‘I DIDN’T RUSH’: Nikki Haley finally speaks out on Trump indictment

Republican presidential hopeful and former governor and UN ambassador Nikki Haley mocks latest indictment of Donald Trump.

By David Rosenberg, World Israel News 

Former South Carolina Governor Nikki Haley, who also served as U.S. ambassador to the United Nations during the Trump administration, pushed back Thursday against the latest indictment of Donald Trump, downplaying the news and urging Americans to “move on already.”

Two days after former President Donald Trump was indicted by the Justice Department in Washington, Haley spoke with Pulse of NH – News Talk, mocking the latest charge sheet and downplaying its relevance to the 2024 election.

“Unlike the other candidates, I didn’t rush out with a statement yesterday on Trump’s indictment for one simple reason: Like most Americans, I’m tired of commenting on every Trump drama. I’ve lost track of whether this indictment is the third or fourth or the fifth,” Haley said.

Haley said the indictments have become a distraction from key economic and foreign policy issues which should be the focus of next year’s presidential race.

“We should be focusing on how to stop China. We should be focusing on how to close the border. We need to be reversing Bidenomics. Putting a 77-year-old former president in prison doesn’t do any of that. We’ve got to move on already.”

Read  WATCH: Donald Trump - 'Oct. 7th wouldn't have happened if I was president'

Regarding the charges against Trump, Haley said that while the former president does “bear some responsibility for what happened” at the Capitol on January 6th, 2021, “Trump didn’t attack the Capitol.”

“It is not a crime to say that you think an election was stolen. He should not be prosecuted for that.”

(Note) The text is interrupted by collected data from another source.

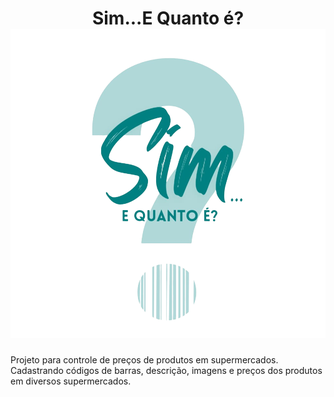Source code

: <h1 align="center">
  Sim...E Quanto é?
  <br>
  <img src="./img/logo.png">
</h1>
<p>
  Projeto para controle de preços de produtos em supermercados. Cadastrando códigos de barras, descrição, imagens e preços dos produtos em diversos supermercados. 
</p>

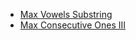 * [Max Vowels Substring](./md/max_vowels_substring.md)
* [Max Consecutive Ones III](./md/max_consecutive_ones_iii.md)
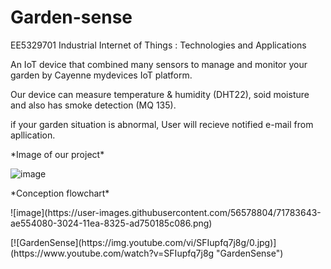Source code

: # Garden-sense
EE5329701 Industrial Internet of Things : Technologies and Applications

 An IoT device that combined many sensors to manage and monitor your garden by Cayenne mydevices IoT platform. 
<p>Our device can measure temperature & humidity (DHT22), soid moisture and also has smoke detection (MQ 135).</p>
<p>if your garden situation is abnormal, User will recieve notified e-mail from apllication.</p>

<p>

</p>
*Image of our project*

![image](https://user-images.githubusercontent.com/56578804/71828436-4e6ea080-30dd-11ea-879f-927911690036.png)
<p>

</p>
*Conception flowchart*
<p>

</p>
![image](https://user-images.githubusercontent.com/56578804/71783643-ae554080-3024-11ea-8325-ad750185c086.png)
<p>

</p>
[![GardenSense](https://img.youtube.com/vi/SFIupfq7j8g/0.jpg)](https://www.youtube.com/watch?v=SFIupfq7j8g "GardenSense")

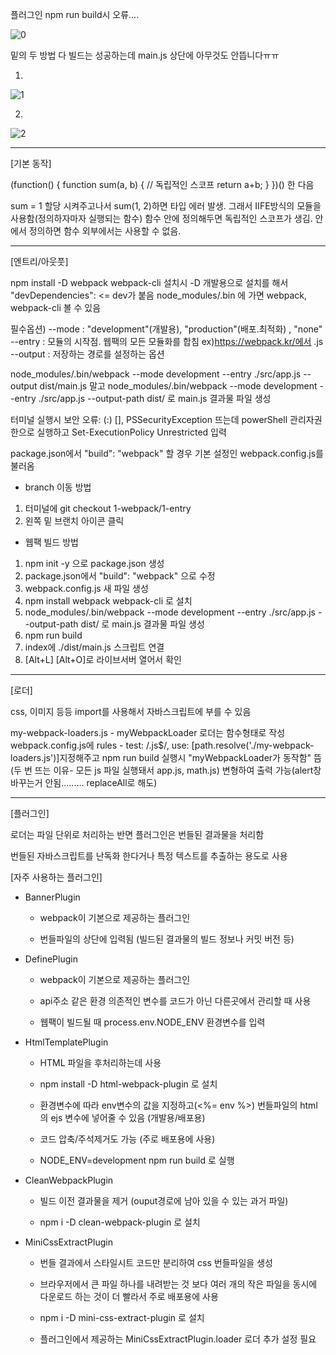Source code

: 플러그인 npm run build시 오류....

![0](https://user-images.githubusercontent.com/74534083/194919321-1c19b8dc-4b88-4aaf-bae9-66f4f11463a1.png)

밑의 두 방법 다 빌드는 성공하는데 main.js 상단에 아무것도 안뜹니다ㅠㅠ

1.
![1](https://user-images.githubusercontent.com/74534083/194919363-178fa626-fcc9-44a5-8e93-6da09fe436ea.png)

2.
![2](https://user-images.githubusercontent.com/74534083/194919373-f49e183e-db74-4776-bd82-752691a1ed0f.png)

________________


[기본 동작]

(function() {
    function sum(a, b) {    // 독립적인 스코프
        return a+b;
    }
})()
한 다음

sum = 1 할당 시켜주고나서
sum(1, 2)하면 타입 에러 발생. 그래서 IIFE방식의 모듈을 사용함(정의하자마자 실행되는 함수)
함수 안에 정의해두면 독립적인 스코프가 생김.
안에서 정의하면 함수 외부에서는 사용할 수 없음.

________________

[엔트리/아웃풋]

npm install -D webpack webpack-cli 설치시
-D 개발용으로 설치를 해서 "devDependencies": <= dev가 붙음
node_modules/.bin 에 가면 webpack, webpack-cli 볼 수 있음

필수옵션)
--mode : "development"(개발용), "production"(배포.최적화) , "none"
--entry : 모듈의 시작점. 웹팩의 모든 모듈화를 합침 ex)https://webpack.kr/에서 .js
--output : 저장하는 경로를 설정하는 옵션

node_modules/.bin/webpack --mode development --entry ./src/app.js --output dist/main.js
말고
node_modules/.bin/webpack --mode development --entry ./src/app.js --output-path dist/
로 main.js 결과물 파일 생성

터미널 실행시 보안 오류: (:) [], PSSecurityException 뜨는데
powerShell 관리자권한으로 실행하고 Set-ExecutionPolicy Unrestricted 입력

package.json에서 "build": "webpack" 할 경우
기본 설정인 webpack.config.js를 불러옴


- branch 이동 방법
1. 터미널에 git checkout 1-webpack/1-entry
2. 왼쪽 밑 브랜치 아이콘 클릭


- 웹팩 빌드 방법
1. npm init -y 으로 package.json 생성
2. package.json에서 "build": "webpack" 으로 수정
3. webpack.config.js 새 파일 생성
4. npm install webpack webpack-cli 로 설치
5. node_modules/.bin/webpack --mode development --entry ./src/app.js --output-path dist/ 로 main.js 결과물 파일 생성
6. npm run build
7. index에 ./dist/main.js 스크립트 연결
8. [Alt+L] [Alt+O]로 라이브서버 열어서 확인

________________

[로더]

css, 이미지 등등 import를 사용해서 자바스크립트에 부를 수 있음

my-webpack-loaders.js - myWebpackLoader 로더는 함수형태로 작성
webpack.config.js에 rules - test: /\.js$/, use: [path.resolve('./my-webpack-loaders.js')]지정해주고
npm run build 실행시 "myWebpackLoader가 동작함" 뜸 (두 번 뜨는 이유- 모든 js 파일 실행돼서 app.js, math.js)
변형하여 출력 가능(alert창 바꾸는거 안됨......... replaceAll로 해도)

________________

[플러그인]

로더는 파일 단위로 처리하는 반면 플러그인은 번들된 결과물을 처리함

번들된 자바스크립트를 난독화 한다거나 특정 텍스트를 추출하는 용도로 사용


[자주 사용하는 플러그인]
- BannerPlugin

    - webpack이 기본으로 제공하는 플러그인

    - 번들파일의 상단에 입력됨 (빌드된 결과물의 빌드 정보나 커밋 버전 등)

- DefinePlugin

    - webpack이 기본으로 제공하는 플러그인

    - api주소 같은 환경 의존적인 변수를 코드가 아닌 다른곳에서 관리할 때 사용

    - 웹팩이 빌드될 때 process.env.NODE_ENV 환경변수를 입력

- HtmlTemplatePlugin

    - HTML 파일을 후처리하는데 사용

    - npm install -D html-webpack-plugin 로 설치

    - 환경변수에 따라 env변수의 값을 지정하고(<%= env %>) 번들파일의 html의 ejs 변수에 넣어줄 수 있음 (개발용/배포용)

    - 코드 압축/주석제거도 가능 (주로 배포용에 사용)

    - NODE_ENV=development npm run build 로 실행

- CleanWebpackPlugin

    - 빌드 이전 결과물을 제거 (ouput경로에 남아 있을 수 있는 과거 파일)

    - npm i -D clean-webpack-plugin 로 설치

- MiniCssExtractPlugin

    - 번들 결과에서 스타일시트 코드만 분리하여 css 번들파일을 생성

    - 브라우저에서 큰 파일 하나를 내려받는 것 보다 여러 개의 작은 파일을 동시에 다운로드 하는 것이 더 빨라서 주로 배포용에 사용

    - npm i -D mini-css-extract-plugin 로 설치

    - 플러그인에서 제공하는 MiniCssExtractPlugin.loader 로더 추가 설정 필요
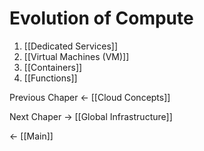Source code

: # Evolution of Compute

1. [[Dedicated Services]]
2. [[Virtual Machines (VM)]]
3. [[Containers]]
4. [[Functions]]

Previous Chaper <- [[Cloud Concepts]]

Next Chaper -> [[Global Infrastructure]]

<- [[Main]]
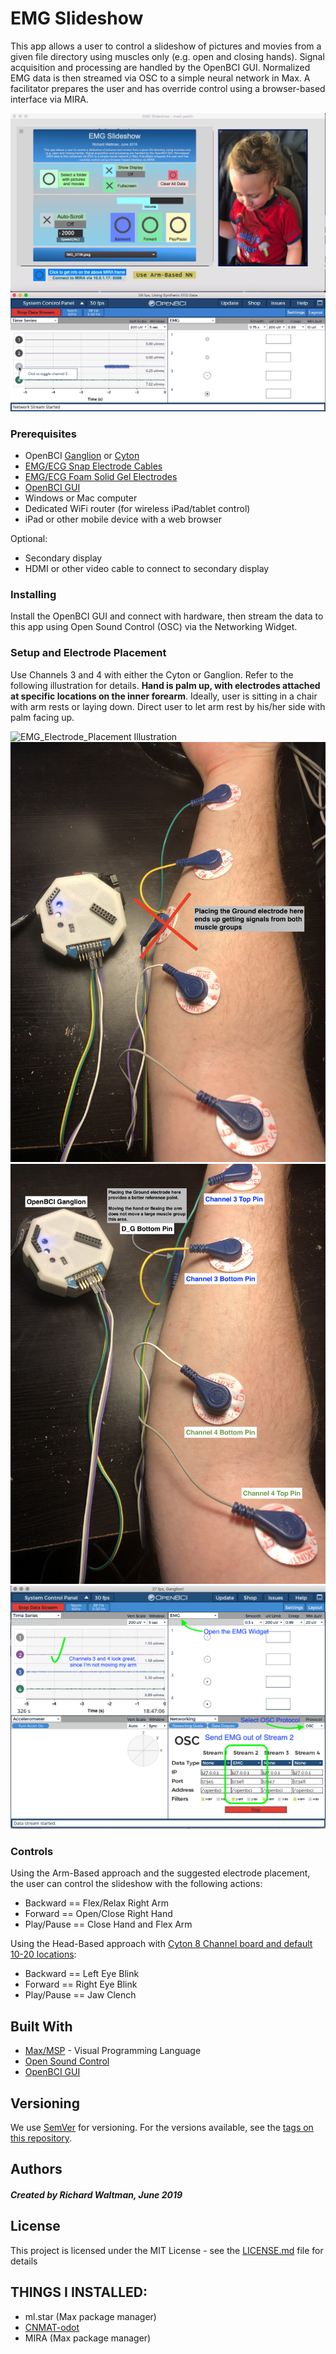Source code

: # EMG Slideshow

This app allows a user to control a slideshow of pictures and movies from a given file directory using muscles only (e.g. open and closing hands). Signal acquisition and processing are handled by the OpenBCI GUI. Normalized EMG data is then streamed via OSC to a simple neural network in Max. A facilitator prepares the user and has override control using a browser-based interface via MIRA.

![EMG_Slideshow_Screenshot_Mac](images/emg_slideshow_alpha-screenshot.png)

### Prerequisites

- OpenBCI [Ganglion](https://shop.openbci.com/collections/frontpage/products/ganglion-board) or [Cyton](https://shop.openbci.com/collections/frontpage/products/cyton-biosensing-board-8-channel)
- [EMG/ECG Snap Electrode Cables](https://shop.openbci.com/collections/frontpage/products/emg-ecg-snap-electrode-cables)
- [EMG/ECG Foam Solid Gel Electrodes](https://shop.openbci.com/collections/frontpage/products/skintact-f301-pediatric-foam-solid-gel-electrodes-30-pack)
- [OpenBCI GUI](https://openbci.com/downloads)
- Windows or Mac computer
- Dedicated WiFi router (for wireless iPad/tablet control)
- iPad or other mobile device with a web browser

Optional:
- Secondary display
- HDMI or other video cable to connect to secondary display

### Installing

Install the OpenBCI GUI and connect with hardware, then stream the data to this app using Open Sound Control (OSC) via the Networking Widget.

### Setup and Electrode Placement
Use Channels 3 and 4 with either the Cyton or Ganglion. Refer to the following illustration for details. **Hand is palm up, with electrodes attached at specific locations on the inner forearm**. Ideally, user is sitting in a chair with arm rests or laying down. Direct user to let arm rest by his/her side with palm facing up.


![EMG_Electrode_Placement Illustration](images/Electrode_Placement-Illustration.jp2)
![EMG_Electrode_Placement - POOR GROUND LOCATION](images/Electrode_Placement-POOR_GROUND.jpg)
![EMG_Electrode_Placement - CORRECT](images/Electrode_Placement-CORRECT.jpg)
![EMG_GUI_Setup - Screenshot](images/OpenBCI_GUI_EMG_Slideshow-NetworkingSetup.png)

### Controls

Using the Arm-Based approach and the suggested electrode placement, the user can control the slideshow with the following actions:  

- Backward == Flex/Relax Right Arm
- Forward == Open/Close Right Hand
- Play/Pause == Close Hand and Flex Arm 

Using the Head-Based approach with [Cyton 8 Channel board and default 10-20 locations](https://docs.openbci.com/docs/04AddOns/01-Headwear/MarkIV#electrode-location-overview):
- Backward == Left Eye Blink
- Forward == Right Eye Blink
- Play/Pause == Jaw Clench

## Built With

* [Max/MSP](https://cycling74.com/) - Visual Programming Language
* [Open Sound Control](http://opensoundcontrol.org/introduction-osc)
* [OpenBCI GUI](https://openbci.com/downloads)


## Versioning

We use [SemVer](http://semver.org/) for versioning. For the versions available, see the [tags on this repository](https://github.com/retiutut/emg_slideshow/tags). 

## Authors

##### Created by Richard Waltman, June 2019

## License

This project is licensed under the MIT License - see the [LICENSE.md](LICENSE.md) file for details

## THINGS I INSTALLED:
* ml.star (Max package manager)
* [CNMAT-odot](https://github.com/CNMAT/CNMAT-odot/releases)
* MIRA (Max package manager)
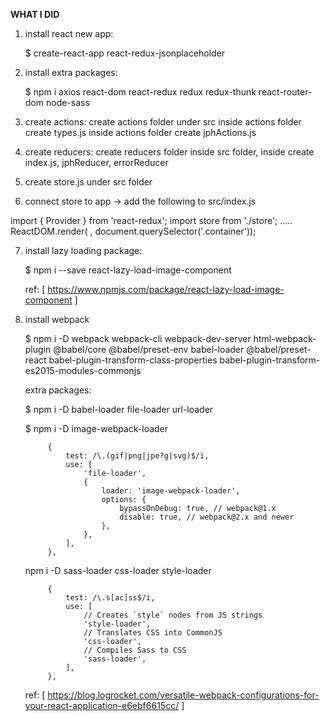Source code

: **WHAT I DID**

1. install react new app:

    $ create-react-app react-redux-jsonplaceholder

2. install extra packages:
    
    $ npm i axios react-dom react-redux redux redux-thunk react-router-dom node-sass

3. create actions:
    create actions folder under src
    inside actions folder create types.js
    inside actions folder create jphActions.js

4. create reducers:
   create reducers folder inside src folder, 
   inside create index.js, jphReducer, errorReducer

5. create store.js  under src folder

6. connect store to app -> add the following to src/index.js

import { Provider } from 'react-redux';
import store from './store';
…..
ReactDOM.render(
    <Provider store={store}>
        <App />
    </Provider>
    , document.querySelector('.container'));
    
    
7. install lazy loading package:

    $ npm i --save react-lazy-load-image-component
    
   ref: [ https://www.npmjs.com/package/react-lazy-load-image-component ] 

8. install webpack

    $ npm i -D webpack webpack-cli webpack-dev-server html-webpack-plugin @babel/core @babel/preset-env babel-loader @babel/preset-react babel-plugin-transform-class-properties babel-plugin-transform-es2015-modules-commonjs
    
    extra packages:
    
    $ npm i -D babel-loader file-loader url-loader
    
    $ npm i -D image-webpack-loader
                
            {
                test: /\.(gif|png|jpe?g|svg)$/i,
                use: [
                    'file-loader',
                    {
                        loader: 'image-webpack-loader',
                        options: {
                            bypassOnDebug: true, // webpack@1.x
                            disable: true, // webpack@2.x and newer
                        },
                    },
                ],
            },
    
    npm i -D sass-loader css-loader style-loader
    
            {   
                test: /\.s[ac]ss$/i,
                use: [
                    // Creates `style` nodes from JS strings
                    'style-loader',
                    // Translates CSS into CommonJS
                    'css-loader',
                    // Compiles Sass to CSS
                    'sass-loader',
                ],
            },
    
    ref: [ https://blog.logrocket.com/versatile-webpack-configurations-for-your-react-application-e6ebf6615cc/ ]
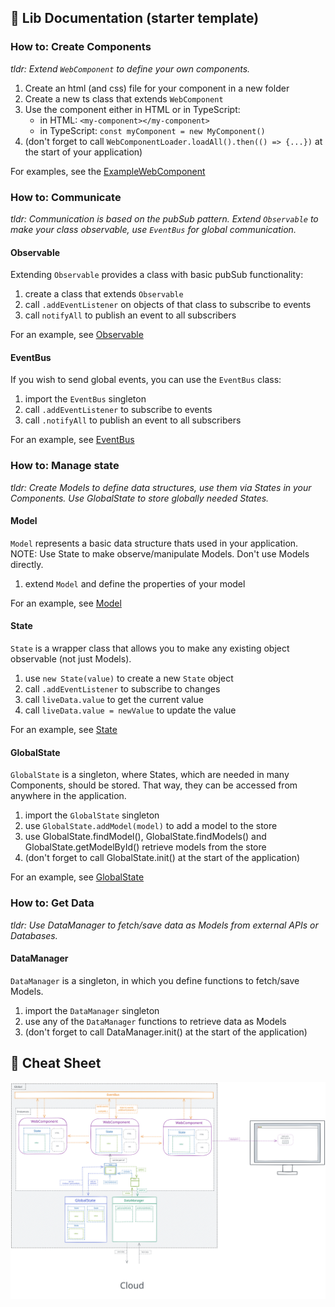 ## 📖 Lib Documentation (starter template)

### How to: Create Components

*tldr: Extend `WebComponent` to define your own components.*

1. Create an html (and css) file for your component in a new folder
2. Create a new ts class that extends `WebComponent`
3. Use the component either in HTML or in TypeScript:
   - in HTML: `<my-component></my-component>`
   - in TypeScript: `const myComponent = new MyComponent()`
4. (don't forget to call `WebComponentLoader.loadAll().then(() => {...})` at the start of your application)

For examples, see the [ExampleWebComponent](/src/components/ExampleComponent/)

### How to: Communicate

*tldr: Communication is based on the pubSub pattern. Extend `Observable` to make your class observable, use `EventBus` for global communication.*

#### Observable

Extending `Observable` provides a class with basic pubSub functionality:
1. create a class that extends `Observable`
2. call `.addEventListener` on objects of that class to subscribe to events
3. call `notifyAll` to publish an event to all subscribers

For an example, see [Observable](/src/lib/events/Observable.ts)

#### EventBus

If you wish to send global events, you can use the `EventBus` class:
1. import the `EventBus` singleton 
2. call `.addEventListener` to subscribe to events
3. call `.notifyAll` to publish an event to all subscribers

For an example, see [EventBus](/src/lib/events/EventBus.ts)

### How to: Manage state

*tldr: Create Models to define data structures, use them via States in your Components. Use GlobalState to store globally needed States.*

#### Model

`Model` represents a basic data structure thats used in your application.
NOTE: Use State to make observe/manipulate Models. Don't use Models directly.
1. extend `Model` and define the properties of your model

For an example, see [Model](/src/data/models/ExampleModel.ts)

#### State

`State` is a wrapper class that allows you to make any existing object observable (not just Models).
1. use `new State(value)` to create a new `State` object
2. call `.addEventListener` to subscribe to changes
3. call `liveData.value` to get the current value
4. call `liveData.value = newValue` to update the value

For an example, see [State](/src/lib/state/State.ts)

#### GlobalState

`GlobalState` is a singleton, where States, which are needed in many Components, should be stored. 
That way, they can be accessed from anywhere in the application.
1. import the `GlobalState` singleton
2. use `GlobalState.addModel(model)` to add a model to the store
3. use GlobalState.findModel(), GlobalState.findModels() and GlobalState.getModelById() retrieve models from the store
4. (don't forget to call GlobalState.init() at the start of the application)

For an example, see [GlobalState](/src/lib/state/GlobalState.ts)

### How to: Get Data

*tldr: Use DataManager to fetch/save data as Models from external APIs or Databases.*

#### DataManager

`DataManager` is a singleton, in which you define functions to fetch/save Models.
1. import the `DataManager` singleton
2. use any of the `DataManager` functions to retrieve data as Models
3. (don't forget to call DataManager.init() at the start of the application)

## 🌅 Cheat Sheet

![📖 Cheat Sheet](./res/web-component-architecture.svg)
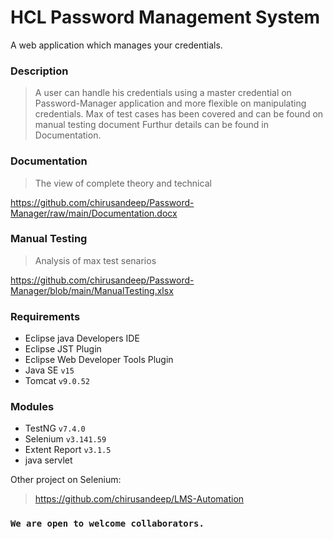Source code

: # HCL Password Management System
A web application which manages your credentials.

### Description
> A user can handle his credentials using a master credential on Password-Manager application and more flexible on manipulating credentials.
> Max of test cases has been covered and can be found on manual testing document
> Furthur details can be found in Documentation. 


### Documentation
> The view of complete theory and technical 

https://github.com/chirusandeep/Password-Manager/raw/main/Documentation.docx

### Manual Testing 
> Analysis of max test senarios 

https://github.com/chirusandeep/Password-Manager/blob/main/ManualTesting.xlsx

### Requirements
- Eclipse java Developers IDE  
- Eclipse JST Plugin 
- Eclipse Web Developer Tools Plugin
- Java SE `v15`
- Tomcat `v9.0.52`

### Modules
- TestNG `v7.4.0`
- Selenium `v3.141.59`
- Extent Report `v3.1.5`
- java servlet 

Other project on Selenium:
> https://github.com/chirusandeep/LMS-Automation

### `We are open to welcome collaborators.`
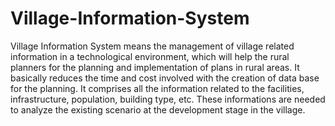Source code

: # Village-Information-System
Village Information System means the management of village related information in a technological environment, which will help the rural planners for the planning and implementation of plans in rural areas. It basically reduces the time and cost involved with the creation of data base for the planning. It comprises all the information related to the facilities, infrastructure, population, building type, etc. These informations are needed to analyze the existing scenario at the development stage in the village.
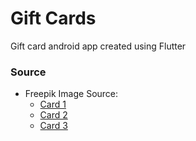 # Gift Cards
Gift card android app created using Flutter

### Source
- Freepik Image Source: 
  - [Card 1](https://www.freepik.com/author/pikisuperstar)
  - [Card 2](https://www.freepik.com/author/freepik)
  - [Card 3](https://www.freepik.com/author/rawpixel-com)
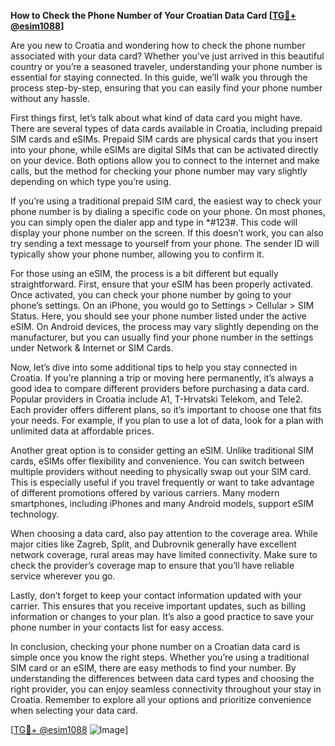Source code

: **How to Check the Phone Number of Your Croatian Data Card [[TG💪+ @esim1088](https://t.me/s/esim1088)]**

Are you new to Croatia and wondering how to check the phone number associated with your data card? Whether you’ve just arrived in this beautiful country or you’re a seasoned traveler, understanding your phone number is essential for staying connected. In this guide, we’ll walk you through the process step-by-step, ensuring that you can easily find your phone number without any hassle.

First things first, let’s talk about what kind of data card you might have. There are several types of data cards available in Croatia, including prepaid SIM cards and eSIMs. Prepaid SIM cards are physical cards that you insert into your phone, while eSIMs are digital SIMs that can be activated directly on your device. Both options allow you to connect to the internet and make calls, but the method for checking your phone number may vary slightly depending on which type you’re using.

If you’re using a traditional prepaid SIM card, the easiest way to check your phone number is by dialing a specific code on your phone. On most phones, you can simply open the dialer app and type in *#123#. This code will display your phone number on the screen. If this doesn’t work, you can also try sending a text message to yourself from your phone. The sender ID will typically show your phone number, allowing you to confirm it.

For those using an eSIM, the process is a bit different but equally straightforward. First, ensure that your eSIM has been properly activated. Once activated, you can check your phone number by going to your phone’s settings. On an iPhone, you would go to Settings > Cellular > SIM Status. Here, you should see your phone number listed under the active eSIM. On Android devices, the process may vary slightly depending on the manufacturer, but you can usually find your phone number in the settings under Network & Internet or SIM Cards.

Now, let’s dive into some additional tips to help you stay connected in Croatia. If you’re planning a trip or moving here permanently, it’s always a good idea to compare different providers before purchasing a data card. Popular providers in Croatia include A1, T-Hrvatski Telekom, and Tele2. Each provider offers different plans, so it’s important to choose one that fits your needs. For example, if you plan to use a lot of data, look for a plan with unlimited data at affordable prices.

Another great option is to consider getting an eSIM. Unlike traditional SIM cards, eSIMs offer flexibility and convenience. You can switch between multiple providers without needing to physically swap out your SIM card. This is especially useful if you travel frequently or want to take advantage of different promotions offered by various carriers. Many modern smartphones, including iPhones and many Android models, support eSIM technology.

When choosing a data card, also pay attention to the coverage area. While major cities like Zagreb, Split, and Dubrovnik generally have excellent network coverage, rural areas may have limited connectivity. Make sure to check the provider’s coverage map to ensure that you’ll have reliable service wherever you go.

Lastly, don’t forget to keep your contact information updated with your carrier. This ensures that you receive important updates, such as billing information or changes to your plan. It’s also a good practice to save your phone number in your contacts list for easy access.

In conclusion, checking your phone number on a Croatian data card is simple once you know the right steps. Whether you’re using a traditional SIM card or an eSIM, there are easy methods to find your number. By understanding the differences between data card types and choosing the right provider, you can enjoy seamless connectivity throughout your stay in Croatia. Remember to explore all your options and prioritize convenience when selecting your data card.

[[TG💪+ @esim1088](https://t.me/s/esim1088) ![Image](https://i.postimg.cc/Y0z9fWf4/image.png)]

Trump pleaded not guilty at a federal court in Washington DC Thursday to four charges of conspiracy to defraud the United States, conspiracy to obstruct an official proceeding of Congress, conspiracy against rights, and obstruction of an official proceeding.

Two days earlier, Justice Department special counsel Jack Smith filed an indictment against the forty-sixth president, arguing that his actions following the November 2020 election constituted an attempt to overturn the election.

Tuesday’s indictment is the second set of charges filed against Trump as part of Smith’s investigation of the January 6th demonstrations on Capitol Hill, and the third indictment against the former president.

Trump is expected to face a fourth indictment in the coming weeks, with prosecutors in Fulton County, Georgia poised to file charges against the former president, following an investigation into claims Trump attempted to subvert the 2020 election results in Georgia.